Het merendeel van de overschrijdingen is het gevolg van het boter-bij-de-vis-principe in de sectoren gehandicaptenzorg en verpleging en verzorging. Kan inzicht worden gegeven met hoeveel de productie in deze sectoren is toegenomen en hoeveel de wachtlijsten daardoor zijn afgenomen?

Zie het antwoord op vraag 12.

17

Waarom wordt nu pas, eind 2002, geconcludeerd dat de overschrijding 2001 bij de kraamzorg die voortvloeit uit een gewijzigde vergoeding een structureel karakter heeft? Wat verklaart het overige deel (van € 11 miljoen) van de tegenvaller van € 30 miljoen bij de kraamzorg?

Ten tijde van het vaststellen van de overschrijding 2001 (begin 2002) is er vanuit gegaan dat de prijsstijgingen zouden kunnen samenhangen met (tijdelijke) krapte op de arbeidsmarkt. Er waren signalen dat de arbeidsmarkt in 2002 zou verruimen vanwege de terugloop in de economie. Dit zou de verzekeraars in 2002 wederom de mogelijkheid kunnen bieden om onder het maximum tarief te contracteren. Uit de voorlopige cijfers over 2002 bleek dit effect zich niet te hebben voorgedaan. Op basis van dit gegeven is in de Najaarsbrief Zorg 2002 geconcludeerd dat het prijseffect 2001 structureel is. Zie verder het antwoord op vraag 8.


XNoot
1

Samenstelling: Leden: Terpstra (VVD), Rijpstra (VVD), Netelenbos (PvdA), voorzitter, Rouvoet (ChristenUnie), ondervoorzitter, Van Blerck-Woerdman (VVD), Buijs (CDA), Atsma (CDA), Arib (PvdA), Vendrik (GroenLinks), Kant (SP), Eurlings (CDA), Wilders (VVD), Verbeet (PvdA), Van Ruiten (LPF), Van Oerle-van der Horst (CDA), T. de Graaf (LPF), Dekker (LPF), Van Geen (D66), Jense (LN), Vietsch (CDA), Jukema (LPF), Tonkens (GroenLinks), Joldersma (CDA), Smilde (CDA) en van Heteren (PvdA).

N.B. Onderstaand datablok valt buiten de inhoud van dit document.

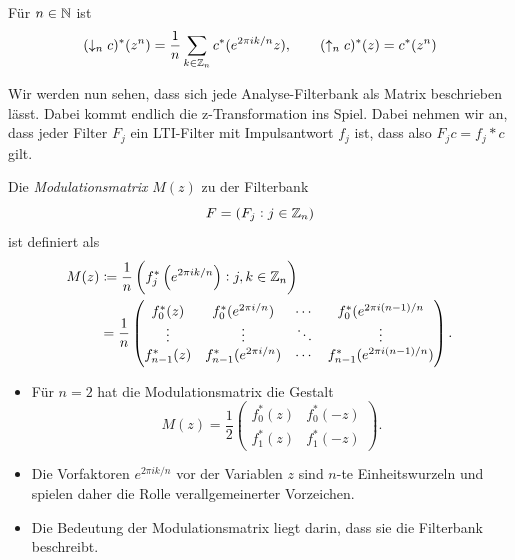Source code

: \begin{proposition}
Für $ n \in \mathbb{N} $ ist
\[
    (\downarrow_{n}c)^{*}(z^{n})
  = \frac{1}{n} \sum_{k \in \mathbb{Z}_{n}} c^{*}(e^{2\pi ik/n}z), \qquad
    (\uparrow_{n}c)^{*}(z) = c^{*}(z^{n})
\]
\end{proposition}

Wir werden nun sehen, dass sich jede Analyse-Filterbank als Matrix beschrieben lässt. Dabei kommt
endlich die z-Transformation ins Spiel. Dabei nehmen wir an, dass jeder Filter $ F_{j} $ ein
LTI-Filter mit Impulsantwort $ f_{j} $ ist, dass also $ F_{j}c = f_{j} * c $ gilt.

\begin{definition}[Modulationsmatrix]
Die \emph{Modulationsmatrix} $ M(z) $ zu der Filterbank
\[
  F = (F_{j} : j \in \mathbb{Z}_{n})
\]
ist definiert als
\begin{align*}
   M(z)
  &\coloneqq \frac{1}{n} \left( f_{j}^{*} \left( e^{2\pi ik/n} \right) : j,k \in \mathbb{Z}_{n} \right) \\
  &= \frac{1}{n} \begin{pmatrix}
    f_{0}^{*}(z) & f_{0}^{*}(e^{2\pi i/n}) & \cdots & f_{0}^{*}(e^{2\pi i(n-1)/n} \\
    \vdots & \vdots & \ddots & \vdots \\
    f_{n-1}^{*}(z) & f_{n-1}^{*}(e^{2\pi i/n}) & \cdots & f_{n-1}^{*}(e^{2\pi i(n-1)/n})
  \end{pmatrix}.
\end{align*}
\end{definition}

\begin{remark}[Modulationsmatrix] \leavevmode
\begin{itemize}
\item Für $ n = 2 $ hat die Modulationsmatrix die Gestalt
  \[
    M(z) = \frac{1}{2}
    \begin{pmatrix}
      f_{0}^{*}(z) & f_{0}^{*}(-z) \\
      f_{1}^{*}(z) & f_{1}^{*}(-z)
    \end{pmatrix}.
  \]
\item Die Vorfaktoren $ e^{2\pi ik/n} $ vor der Variablen $ z $ sind $ n $-te Einheitswurzeln und
  spielen daher die Rolle verallgemeinerter Vorzeichen.
\item Die Bedeutung der Modulationsmatrix liegt darin, dass sie die Filterbank beschreibt.
\end{itemize}
\end{remark}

Plv. leden: Blok (VVD), B. M. De Vries (VVD), Kalsbeek (PvdA), Van der Vlies (SGP), Van Beek (VVD), Ferrier (CDA), Çörüz (CDA), Hamer (PvdA), Rosenmöller (GroenLinks), Vergeer-Mudde (SP), Van Loon-Koomen (CDA), Van Hoof (VVD), Noorman-den Uyl (PvdA), Wiersma (LPF), Aasted-Madsen-van Stiphout (CDA), De Jong (Groep De Jong), Zvonar (LPF), Dittrich (D66), Teeven (LN), Ormel (CDA), Bonke (LPF), Van Gent (GroenLinks), Verburg (CDA), Mosterd (CDA) en Bussemaker (PvdA).